Georgie had no illusions about evading Mattie Brewster’s men for long. Georgie was a traitor, an informer, and the Brewster gang would make an example of him. And rightly so.
That isn’t to say that Lawrence doesn’t have issues.
Lawrence had learned years ago that when he felt the creeping unease that signaled what he had come to think of as an attack of madness, he could sometimes set his mind to rights by exhausting himself.
It’s actually rather interesting, seeing how mental disorders were viewed–and how thin the line was between madness and being different. (Both could get you locked up.) I suppose that adding homosexuality–which was viewed as criminal and aberrant–would only have made it easier for someone neuro-atypical to see themselves as mad or going mad. I note it because this isn’t the first historical romance where one of the characters sees his homosexuality as a sign of his instability.
Sodomites had been a favorite subject of his father’s rage-fueled tirades, in which he lumped it in with other crimes against nature, such as Catholicism and being French.
I liked both Georgie and Lawrence right from the start, although as a confidence man, Georgie had the people skills that made him easier to like from the get-go.

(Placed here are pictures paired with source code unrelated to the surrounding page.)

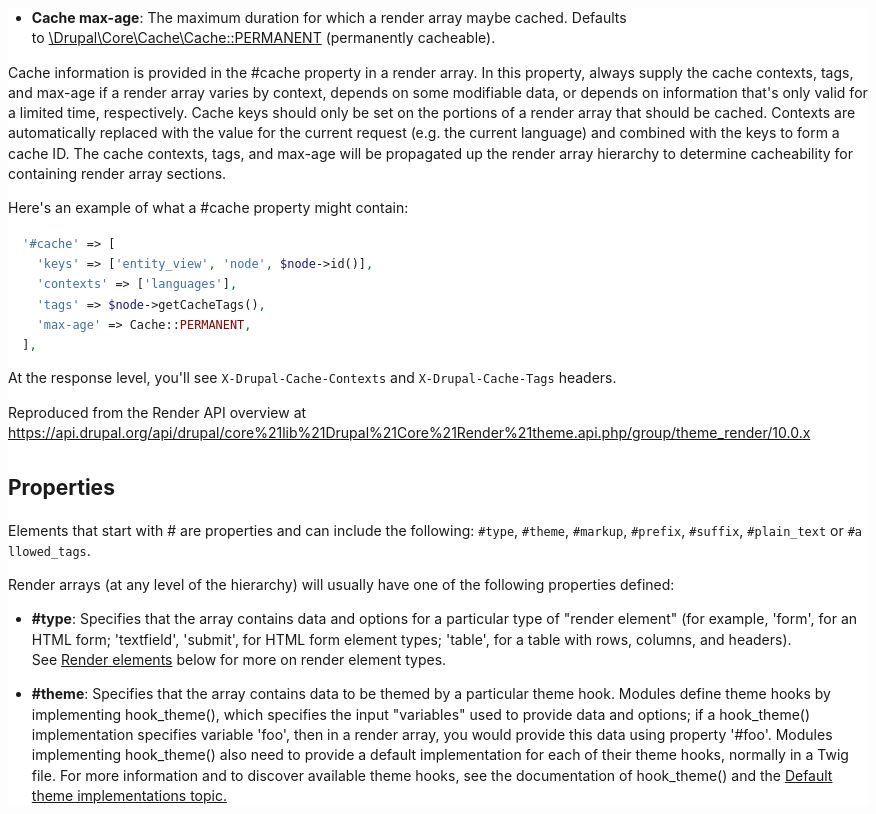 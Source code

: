 -   **Cache max-age**: The maximum duration for which a render array maybe cached. Defaults to [\\Drupal\\Core\\Cache\\Cache::PERMANENT](https://api.drupal.org/api/drupal/core%21lib%21Drupal%21Core%21Cache%21Cache.php/constant/Cache%3A%3APERMANENT/10.0.x) (permanently cacheable).

Cache information is provided in the #cache property in a render array. In this property, always supply the cache contexts, tags, and max-age if a render array varies by context, depends on some modifiable data, or depends on information that\'s only valid for a limited time, respectively. Cache keys should only be set on the portions of a render array that should be cached. Contexts are automatically replaced with the value for the current request (e.g. the current language) and combined with the keys to form a cache ID. The cache contexts, tags, and max-age will be propagated up the render array hierarchy to determine cacheability for containing render array sections.

Here\'s an example of what a #cache property might contain:

```php
  '#cache' => [
    'keys' => ['entity_view', 'node', $node->id()],
    'contexts' => ['languages'],
    'tags' => $node->getCacheTags(),
    'max-age' => Cache::PERMANENT,
  ],
```

At the response level, you\'ll see `X-Drupal-Cache-Contexts` and
`X-Drupal-Cache-Tags` headers.

Reproduced from the Render API overview at
<https://api.drupal.org/api/drupal/core%21lib%21Drupal%21Core%21Render%21theme.api.php/group/theme_render/10.0.x>

## Properties

Elements that start with \# are properties and can include the
following: `#type`, `#theme`, `#markup`, `#prefix`, `#suffix`, `#plain_text` or `#allowed_tags`.

Render arrays (at any level of the hierarchy) will usually have one of the following properties defined:

-   **#type**: Specifies that the array contains data and options for a
    particular type of \"render element\" (for example, \'form\', for an
    HTML form; \'textfield\', \'submit\', for HTML form element types;
    \'table\', for a table with rows, columns, and headers). See [Render
    elements](https://api.drupal.org/api/drupal/core%21lib%21Drupal%21Core%21Render%21theme.api.php/group/theme_render/10.0.x#elements) below
    for more on render element types.

-   **#theme**: Specifies that the array contains data to be themed by a
    particular theme hook. Modules define theme hooks by
    implementing hook_theme(), which specifies the input \"variables\"
    used to provide data and options; if a hook_theme() implementation
    specifies variable \'foo\', then in a render array, you would
    provide this data using property \'#foo\'. Modules
    implementing hook_theme() also need to provide a default
    implementation for each of their theme hooks, normally in a Twig
    file. For more information and to discover available theme hooks,
    see the documentation of hook_theme() and the [Default theme
    implementations
    topic.](https://api.drupal.org/api/drupal/core%21lib%21Drupal%21Core%21Render%21theme.api.php/group/themeable/10.0.x)
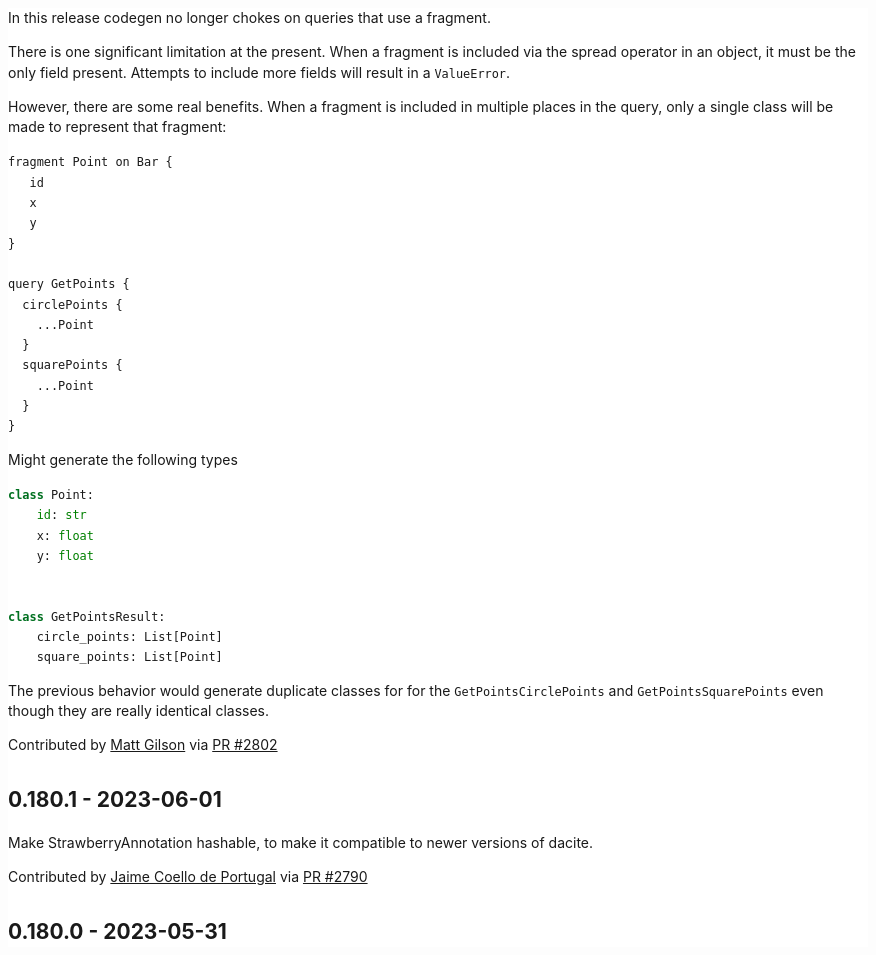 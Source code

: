 In this release codegen no longer chokes on queries that use a fragment.

There is one significant limitation at the present.  When a fragment is included via the spread operator in an object, it must be the only field present.  Attempts to include more fields will result in a ``ValueError``.

However, there are some real benefits.  When a fragment is included in multiple places in the query, only a single class will be made to represent that fragment:

```
fragment Point on Bar {
   id
   x
   y
}

query GetPoints {
  circlePoints {
    ...Point
  }
  squarePoints {
    ...Point
  }
}
```

Might generate the following types

```py
class Point:
    id: str
    x: float
    y: float


class GetPointsResult:
    circle_points: List[Point]
    square_points: List[Point]
```

The previous behavior would generate duplicate classes for for the `GetPointsCirclePoints` and `GetPointsSquarePoints` even though they are really identical classes.

Contributed by [Matt Gilson](https://github.com/mgilson) via [PR #2802](https://github.com/strawberry-graphql/strawberry/pull/2802/)


0.180.1 - 2023-06-01
--------------------

Make StrawberryAnnotation hashable, to make it compatible to newer versions of dacite.

Contributed by [Jaime Coello de Portugal](https://github.com/jaimecp89) via [PR #2790](https://github.com/strawberry-graphql/strawberry/pull/2790/)


0.180.0 - 2023-05-31
--------------------


[^1]: Flask, Chalice and the sync Django integration don't support this. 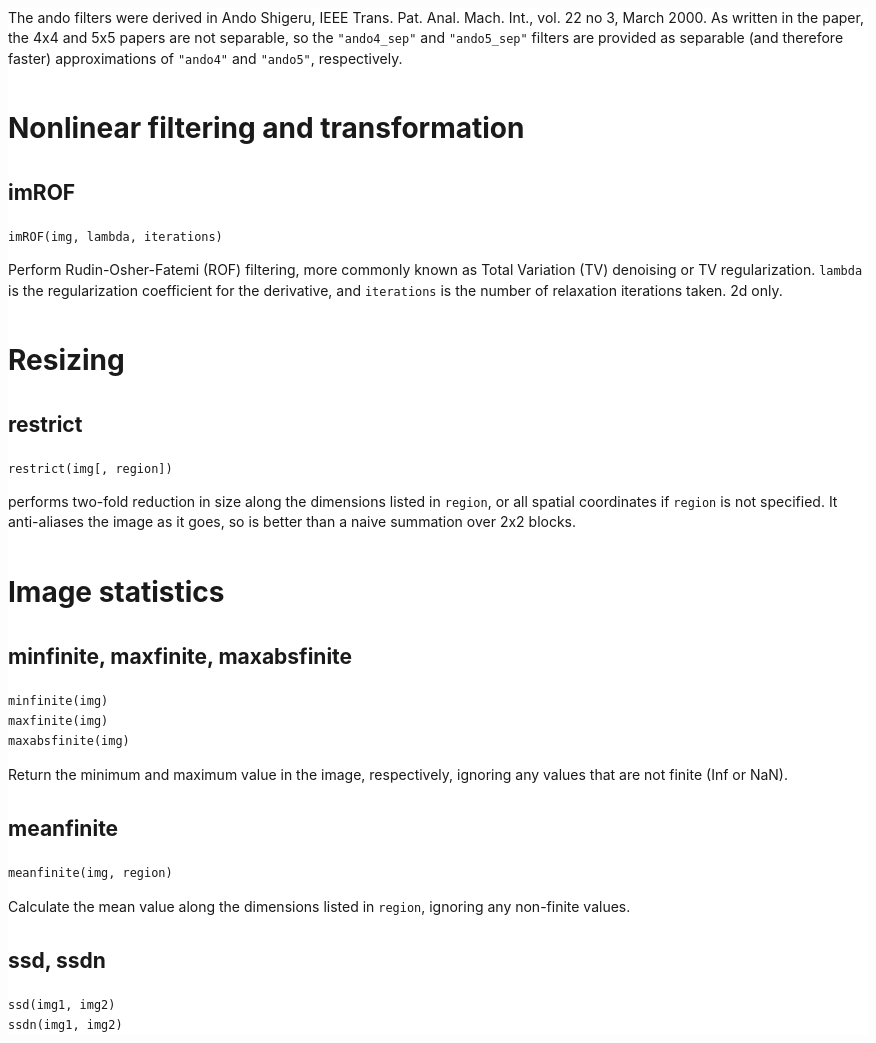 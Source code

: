 The ando filters were derived in Ando Shigeru, IEEE
Trans. Pat. Anal. Mach. Int., vol. 22 no 3, March 2000.  As written in the
paper, the 4x4 and 5x5 papers are not separable, so the `"ando4_sep"` and
`"ando5_sep"` filters are provided as separable (and therefore faster)
approximations of `"ando4"` and `"ando5"`, respectively.

# Nonlinear filtering and transformation

## imROF
```{.julia execute="false"}
imROF(img, lambda, iterations)
```

Perform Rudin-Osher-Fatemi (ROF) filtering, more commonly known as Total
Variation (TV) denoising or TV regularization. `lambda` is the regularization
coefficient for the derivative, and `iterations` is the number of relaxation
iterations taken. 2d only.

# Resizing

## restrict
```{.julia execute="false"}
restrict(img[, region])
```

performs two-fold reduction in size along the dimensions listed in `region`, or
all spatial coordinates if `region` is not specified.  It anti-aliases the image
as it goes, so is better than a naive summation over 2x2 blocks.

# Image statistics

## minfinite, maxfinite, maxabsfinite
```{.julia execute="false"}
minfinite(img)
maxfinite(img)
maxabsfinite(img)
```

Return the minimum and maximum value in the image, respectively, ignoring any
values that are not finite (Inf or NaN).

## meanfinite
```{.julia execute="false"}
meanfinite(img, region)
```

Calculate the mean value along the dimensions listed in `region`, ignoring any non-finite values.

## ssd, ssdn
```{.julia execute="false"}
ssd(img1, img2)
ssdn(img1, img2)
```
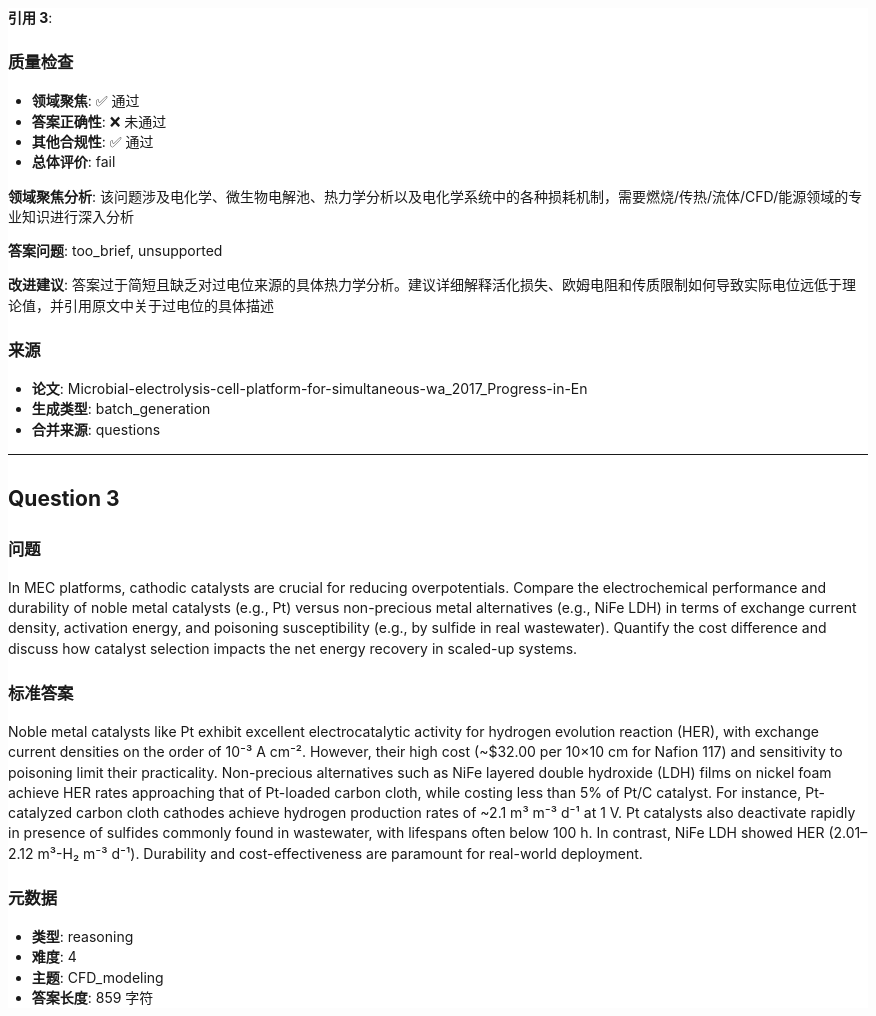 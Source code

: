 **引用 3**:
> 

### 质量检查

- **领域聚焦**: ✅ 通过
- **答案正确性**: ❌ 未通过
- **其他合规性**: ✅ 通过
- **总体评价**: fail

**领域聚焦分析**: 该问题涉及电化学、微生物电解池、热力学分析以及电化学系统中的各种损耗机制，需要燃烧/传热/流体/CFD/能源领域的专业知识进行深入分析

**答案问题**: too_brief, unsupported

**改进建议**: 答案过于简短且缺乏对过电位来源的具体热力学分析。建议详细解释活化损失、欧姆电阻和传质限制如何导致实际电位远低于理论值，并引用原文中关于过电位的具体描述

### 来源

- **论文**: Microbial-electrolysis-cell-platform-for-simultaneous-wa_2017_Progress-in-En
- **生成类型**: batch_generation
- **合并来源**: questions

---

## Question 3

### 问题

In MEC platforms, cathodic catalysts are crucial for reducing overpotentials. Compare the electrochemical performance and durability of noble metal catalysts (e.g., Pt) versus non-precious metal alternatives (e.g., NiFe LDH) in terms of exchange current density, activation energy, and poisoning susceptibility (e.g., by sulfide in real wastewater). Quantify the cost difference and discuss how catalyst selection impacts the net energy recovery in scaled-up systems.

### 标准答案

Noble metal catalysts like Pt exhibit excellent electrocatalytic activity for hydrogen evolution reaction (HER), with exchange current densities on the order of 10⁻³ A cm⁻². However, their high cost (~$32.00 per 10×10 cm for Nafion 117) and sensitivity to poisoning limit their practicality. Non-precious alternatives such as NiFe layered double hydroxide (LDH) films on nickel foam achieve HER rates approaching that of Pt-loaded carbon cloth, while costing less than 5% of Pt/C catalyst. For instance, Pt-catalyzed carbon cloth cathodes achieve hydrogen production rates of ~2.1 m³ m⁻³ d⁻¹ at 1 V. Pt catalysts also deactivate rapidly in presence of sulfides commonly found in wastewater, with lifespans often below 100 h. In contrast, NiFe LDH showed HER (2.01–2.12 m³-H₂ m⁻³ d⁻¹). Durability and cost-effectiveness are paramount for real-world deployment.

### 元数据

- **类型**: reasoning
- **难度**: 4
- **主题**: CFD_modeling
- **答案长度**: 859 字符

On a hunch, he cut the onion into several oddly sized chunks. Before its pungent aroma had even reached his nostrils she was by his side.
“No, no. What are you about? Chop the onion fine, like this.” She took the knife from his hand and held up a paper thin slice of onion for his edification.
That bit where he ingratiates himself to the cook amused me to no end.
I also quite liked Simon, Lawrence’s son. Both how Lawrence ended up with a son as well as Georgie’s reaction to Simon (as well as Lawrence’s lack of a relationship with him).
Simon regarded him, his nose red with cold. “Uncle Kemble says Lord Radnor isn’t my real father anyway. So it’s only natural that he can’t be bothered.”
“Uncle Kemble can sod right off, then,” Georgie said promptly, before recalling that this language was not suitable for an eight-year-old’s ears. “Damn!” No, that was no improvement. Simon’s eyes were wide. “I’m sorry. But your uncle is a thoroughgoing bastard if he says that sort of thing to you.”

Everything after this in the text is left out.